O frenesim do Mundial de râguebi já passou e a menos de um mês de voltar a competir, Portugal continua sem selecionador
O argentino Daniel Hourcade, treinador-adjunto de Portugal no Mundial de 2007, será consultor da World Rugby para a seleção nacional.
AFP Contributor
A seleção nacional tem, a 3 de fevereiro, o jogo inaugural no torneio das Seis Nações B, primeiro encontro oficial desde a vistosa participação no Mundial, que terminou em outubro. Este tempo ainda não chegou para a Federação Portuguesa de Râguebi ter contratado um sucessor definitivo de Patrice Lagisquet para o cargo de selecionador nacional e aproveitar o efeito trampolim da prestação no torneio
Lágrimas de alegria, pulos a serem dados no relvado em Toulouse, jogadores a rejubilarem com os adeptos. A 8 de outubro de 2023, a seleção nacional de râguebi conseguia, frente às Ilhas Fiji, a primeira vitória de sempre no Mundial, fechando a segunda participação no torneio a atrair o tipo de holofotes mediáticos e de favorável perceção pública que servem de propulsão para a modalidade crescer no país. Nesse dia em terminou a participação no torneio, todos sabiam que Portugal ficaria sem selecionador. A 5 de janeiro de 2024, quase três meses depois e a menos de 30 dias de voltar à competição, os ‘Lobos’ ainda não têm treinador.
Foi tempo largo e suficiente para a Federação Portuguesa de Râguebi encontrar um sucessor para Patrice Lagisquet, o sexagenário francês já informara os dirigentes da sua saída. Mas, esta quinta-feira, a novidade trazido por um e-mail enviado pela entidade não era essa. “É com justificada satisfação e confiança que a FPR vem informar que Daniel Hourcade (...) acompanhará os Lobos até ao final da Rugby Europe Championship 2024, como consultor da World Rugby”, lia-se no comunicado que não resolvia o maior problema atual do râguebi português.
Daniel Hourcade não é, de todo, um desconhecido no râguebi português. Na aurora das proezas feitas por um país amador com a oval, o argentino esteve na qualificação e respetiva aventura da seleção no Mundial de 2007 enquanto adjunto de Tomaz Morais, trabalhando com a fornada de ‘Lobos’ que foi a França jogar com a Escócia, Nova Zelândia, Itália e Roménia. Homem de cabelo farto e franja arrumada a um lado, já nem era um estranho a Portugal: aterrara no país em 2004 para treinar o Grupo Desportivo Direito e, poucos meses mais tarde, a Federação Portuguesa de Râguebi convidou-o para a seleção de sevens.

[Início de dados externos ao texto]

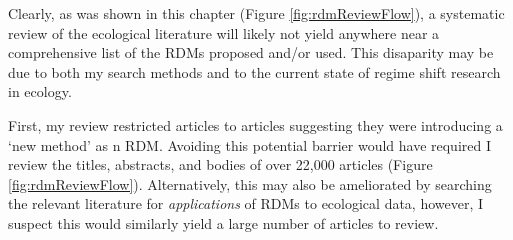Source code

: \documentclass[12pt,twoside,openany]{reedthesis}
\begin{document}
Clearly, as was shown in this chapter (Figure \ref{fig:rdmReviewFlow}),
a systematic review of the ecological literature will likely not yield
anywhere near a comprehensive list of the RDMs proposed and/or used.
This disaparity may be due to both my search methods and to the current
state of regime shift research in ecology.

First, my review restricted articles to articles suggesting they were
introducing a `new method' as n RDM. Avoiding this potential barrier
would have required I review the titles, abstracts, and bodies of over
22,000 articles (Figure \ref{fig:rdmReviewFlow}). Alternatively, this
may also be ameliorated by searching the relevant literature for
\emph{applications} of RDMs to ecological data, however, I suspect this
would similarly yield a large number of articles to review.
\end{document}
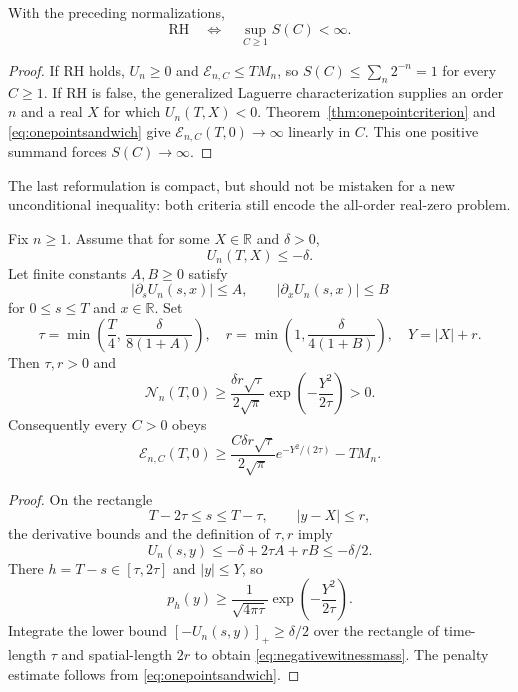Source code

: \begin{corollary}
\label{cor:scalarpenalty}
With the preceding normalizations,
\[
\boxed{\quad
\mathrm{RH}
\quad\Longleftrightarrow\quad
\sup_{C\ge1} S(C)<\infty .
\quad}
\]
\end{corollary}
\begin{proof}
If RH holds, $U_n\ge0$ and
$\mathcal E_{n,C}\le TM_n$,
so $S(C)\le\sum_n2^{-n}=1$
for every $C\ge1$.
If RH is false, the generalized
Laguerre characterization supplies an
order $n$ and a real $X$ for which
$U_n(T,X)<0$.  Theorem~\ref{thm:onepointcriterion}
and \eqref{eq:onepointsandwich}
give $\mathcal E_{n,C}(T,0)\to\infty$
linearly in $C$.  This one
positive summand forces
$S(C)\to\infty$.
\end{proof}

The last reformulation is compact,
but should not be mistaken for a
new unconditional inequality:
both criteria still encode the
all-order real-zero problem.

\begin{theorem}\label{thm:negativewitness}
Fix $n\ge1$. Assume that for some
$X\in\mathbb R$ and $\delta>0$,
\[
U_n(T,X)\le-\delta.
\]
Let finite constants $A,B\ge0$
satisfy
\[
|\partial_sU_n(s,x)|\le A,\qquad
|\partial_xU_n(s,x)|\le B
\]
for $0\le s\le T$ and $x\in\mathbb R$.
Set
\[
\tau=\min\left(\frac T4,\,
\frac{\delta}{8(1+A)}\right),\quad
r=\min\left(1,\frac{\delta}{4(1+B)}\right),
\quad Y=|X|+r.
\]
Then $\tau,r>0$ and
\begin{equation}
\boxed{
\mathcal N_n(T,0)
\ge
\frac{\delta r\sqrt{\tau}}{2\sqrt\pi}
\exp\!\left(-\frac{Y^2}{2\tau}\right)>0.
}
\label{eq:negativewitnessmass}
\end{equation}
Consequently every $C>0$ obeys
\begin{equation}
\mathcal E_{n,C}(T,0)\ge
\frac{C\delta r\sqrt{\tau}}{2\sqrt\pi}
e^{-Y^2/(2\tau)}-TM_n.
\label{eq:negativewitnesspenalty}
\end{equation}
\end{theorem}
\begin{proof}
On the rectangle
\[
T-2\tau\le s\le T-\tau,\qquad
|y-X|\le r,
\]
the derivative bounds and the
definition of $\tau,r$ imply
\[
U_n(s,y)\le
-\delta+2\tau A+rB\le-\delta/2.
\]
There $h=T-s\in[\tau,2\tau]$ and
$|y|\le Y$, so
\[
p_h(y)\ge
\frac1{\sqrt{4\pi\tau}}
\exp\!\left(-\frac{Y^2}{2\tau}\right).
\]
Integrate the lower bound
$[-U_n(s,y)]_+\ge\delta/2$
over the rectangle of
time-length $\tau$ and
spatial-length $2r$ to obtain
\eqref{eq:negativewitnessmass}.
The penalty estimate follows from
\eqref{eq:onepointsandwich}.
\end{proof}

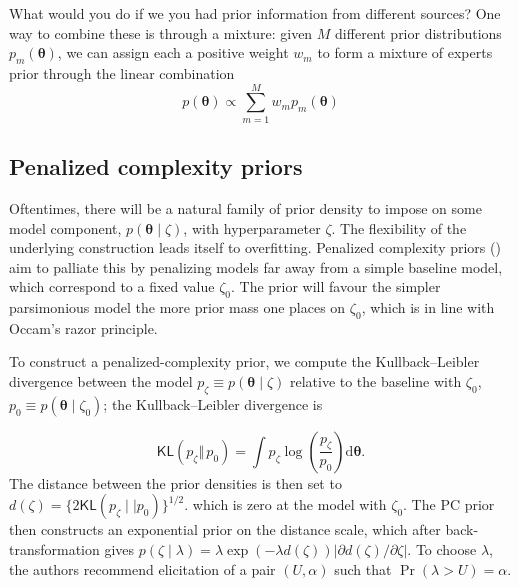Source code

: \documentclass[
  11pt,
  letterpaper,
]{scrbook}
\theoremstyle{definition}
\theoremstyle{plain}
\theoremstyle{plain}
\theoremstyle{definition}
\theoremstyle{definition}
\theoremstyle{remark}
\begin{document}
What would you do if we you had prior information from different
sources? One way to combine these is through a mixture: given \(M\)
different prior distributions \(p_m(\boldsymbol{\theta})\), we can
assign each a positive weight \(w_m\) to form a mixture of experts prior
through the linear combination
\[ p(\boldsymbol{\theta}) \propto \sum_{m=1}^M w_m p_m(\boldsymbol{\theta})\]

\subsection{Penalized complexity
priors}\label{penalized-complexity-priors}

Oftentimes, there will be a natural family of prior density to impose on
some model component, \(p(\boldsymbol{\theta} \mid \zeta)\), with
hyperparameter \(\zeta\). The flexibility of the underlying construction
leads itself to overfitting. Penalized complexity priors
() aim to palliate this
by penalizing models far away from a simple baseline model, which
correspond to a fixed value \(\zeta_0\). The prior will favour the
simpler parsimonious model the more prior mass one places on
\(\zeta_0\), which is in line with Occam's razor principle.

To construct a penalized-complexity prior, we compute the
Kullback--Leibler divergence between the model
\(p_\zeta \equiv p(\boldsymbol{\theta} \mid \zeta)\) relative to the
baseline with \(\zeta_0\), \(p_0 \equiv p(\boldsymbol{\theta} \mid
\zeta_0)\); the Kullback--Leibler divergence is

\[
\mathsf{KL}(p_\zeta \Vert\, p_0)=\int p_\zeta \log\left(\frac{p_\zeta}{p_0}\right) \mathrm{d} \boldsymbol{\theta}.
\] The distance between the prior densities is then set to
\(d(\zeta) = \{2\mathsf{KL}(p_\zeta \mid\mid p_0)\}^{1/2}\). which is
zero at the model with \(\zeta_0\). The PC prior then constructs an
exponential prior on the distance scale, which after back-transformation
gives
\(p(\zeta \mid \lambda) = \lambda\exp(-\lambda d(\zeta)) \left| {\partial d(\zeta)}/{\partial \zeta}\right|\).
To choose \(\lambda\), the authors recommend elicitation of a pair
\((U, \alpha)\) such that \(\Pr(\lambda > U)=\alpha\).
\end{document}
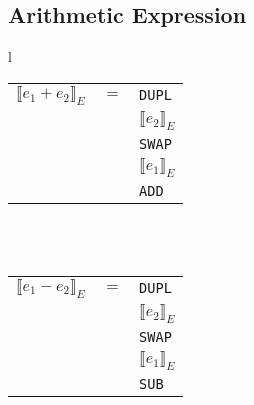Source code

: \documentclass[12pt]{article}
\begin{document}
\subsection*{Arithmetic Expression}

\begin{tabular}{l}

\begin{tabular}{ccl}
    $\llbracket e_1 + e_2 \rrbracket_{E}$ & $=$ & \texttt{DUPL}\\
    & & $\llbracket e_2 \rrbracket_{E}$\\
    & & \texttt{SWAP}\\
    & & $\llbracket e_1 \rrbracket_{E}$\\
    & & \texttt{ADD}\\
\end{tabular}\\
\\            
\begin{tabular}{ccl}
    $\llbracket e_1 - e_2 \rrbracket_{E}$ & $=$ & \texttt{DUPL}\\
    & & $\llbracket e_2 \rrbracket_{E}$\\
    & & \texttt{SWAP}\\
    & & $\llbracket e_1 \rrbracket_{E}$\\
    & & \texttt{SUB}\\
\end{tabular}
\end{tabular}
\end{document}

Há pouco mais de dois meses e há muito já sem o seu nome ao barulho, Portugal deu nas vistas como nunca no maior dos púlpitos da modalidade, saindo da segunda participação no Campeonato do Mundo com um empate (contra a Geórgia) e uma vitória (diante das Fiji) no derradeiro jogo. Com um râguebi atacante e fiel ao jogo à mão, arriscando correrias desde a própria área de 22 metros, a seleção maravilhou quem a viu sob a liderança de Patrice Lagisquet. O vazio deixado pelo francês transformou-se num imbróglio que tem minado o efeito trampolim esperado da participação no Mundial.
Quase como nota rodapé no e-mail enviado pela federação surgiu informação de que durante “o mês de janeiro” será apresentada “pela empresa que trabalha com a World Rugby” uma “lista de treinadores que obedeçam ao perfil traçado para eventual escolha e contratação até 2027”. Fonte da entidade disse à Tribuna Expresso que esses tais nomes podem chegar antes ou depois de 3 de fevereiro, quando Portugal defrontar a Bélgica no primeiro de três jogos que fará no próximo mês, explicando que a FPR está a tomar o processo “com calma”, sem timings fechados.
E frisou que a vinda do “consultor” Daniel Hourcade não é um penso rápido para Portugal ter quem assuma as funções de treinador principal até à contratação oficial de um selecionador.
Na prática, porém, é isso que acontecerá, disse-nos outra boca informada sobre o dia a dia da federação que vai despertando uma certa aura do sucedido em 2007, na ressaca da primeira ida a um Mundial, quando a geração que tinha as rédeas no râguebi português desaproveitou o ímpeto para fazer a modalidade crescer rumo à profissionalização. O país estagnou: no ano seguinte à estreia no torneio, havia os mesmos praticantes federados (4.727) que o país contava (4.852) em 2022.
Portugal despediu-se do último Mundial com uma vitória histórica contra as Ilhas Fiji.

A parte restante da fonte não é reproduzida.